Rejoicing in Ordinariness

Finally!  I have not written in this blog for over a month.  This may be the longest break I have ever taken from writing here.  And I have to confess that it is because I was going through a time of desolation.

Just writing that is a confession.  Because I fall prey to the delusion that because I am an ordained minister, a spiritual director and an avowed optimist that somehow I should (that's a loaded word!) be exempt from times of desolation.  Especially when I am retired with a sufficient pension, in good enough health, with a loving husband and close family.  Why should I be desolate?

Last Sunday I went to the church I have been attending with Marnie and her kids and afterward spent much of the day in my form of compulsive behavior - eating, playing computer games and watching Law And Order SVU.  Finally at the end of the day I could not sleep and was able to really identify the feelings that I have been avoiding.  And it is a sense of disconnection.  And there are a whole lot of ways in which I feel disconnected.  Later in the week I wrote in my journal about feeling "Unmoored".  Here is what I wrote in my journal

I see a boat at twilight
 - in the soft grey mist of the evening
 - floating untethered from the dock
 - the water lapping at the sides
  - a rope floating in the water 
 - it is unanchored

Where does it belong?
 - is there a slip somewhere?
 - it is adrift
 - it is unmoored. 

 

As I saw this image I wanted to "solve the problem"  except
 - my children do not need me
 - there is no church for me to serve
 - there is no plce to work
 - there is no uniform to put on
 - there is no office with my name on the door
 - there is no task to do today
 - there is no deadline looming.

I think of my most favorite poem/ prayer by Dietrich Bonhoeffer - "Who am I?"
And I think - who am I?
Am I the one who goes to churches and preaches with confidence, or the one who sits in meetings with assurance, or the grandmother who listens and laughs and drives kids around
Or am I a woman waiting for something more, feeling, irrelevant and inadequate.  Wondering where I fit and where I belong now?

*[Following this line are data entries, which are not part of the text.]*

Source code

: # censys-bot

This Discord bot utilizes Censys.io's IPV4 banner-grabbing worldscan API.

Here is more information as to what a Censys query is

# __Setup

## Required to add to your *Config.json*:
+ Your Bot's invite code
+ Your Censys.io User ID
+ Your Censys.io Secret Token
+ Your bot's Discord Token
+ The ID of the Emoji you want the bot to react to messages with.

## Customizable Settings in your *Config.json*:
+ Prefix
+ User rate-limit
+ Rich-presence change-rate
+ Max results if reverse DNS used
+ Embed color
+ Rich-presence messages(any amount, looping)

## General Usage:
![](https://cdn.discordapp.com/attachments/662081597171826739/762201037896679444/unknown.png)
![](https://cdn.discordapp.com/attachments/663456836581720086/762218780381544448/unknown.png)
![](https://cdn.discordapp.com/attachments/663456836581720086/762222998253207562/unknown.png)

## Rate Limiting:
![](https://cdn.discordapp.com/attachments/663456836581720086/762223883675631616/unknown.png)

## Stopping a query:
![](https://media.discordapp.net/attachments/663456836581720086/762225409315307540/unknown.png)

As I ponder honestly these essential questions and talk to my retired friends I hear echos of my own story./  And at the same time I continue to try to be faithful.  To be HERE with God even as I feel empty and confused. To read, to write, to pray.

As I write this I know that something is stirring within me.  I have found myself playing the piano for the first time in years and that is bringing some sense of creativity and peace.  As I ponder the situations that cause me pain write now - both the challenges of the regional church and the concern over the nation under the leadership of Donald Trump - I believe that I need to step back from judgment and gossip and negativity and trust God is at work here in unseen ways.  And I continue to read, to pray and now again to write about the reality and the messiness of the spiritual path. 

This morning I returned to a book by Richard Rohr that I have been slowly reading - Eager to Love: The Alternative Way of Francis of Assisi and this  really spoke to me:

"This core Christ Identity was made into a worthiness contest. or moral contest, at which almost no one wins and so most do not even try.  Francis and Clare undid the whole contest by rejoicing in their ordinariness and seeming unworthiness - which I believe is the core freedom of the Gospel itself.  And I must say it again: this is something you can only fall into and receive - and nothing that you can achieve, which utterly humiliates the ego, the willful, and all overachievers."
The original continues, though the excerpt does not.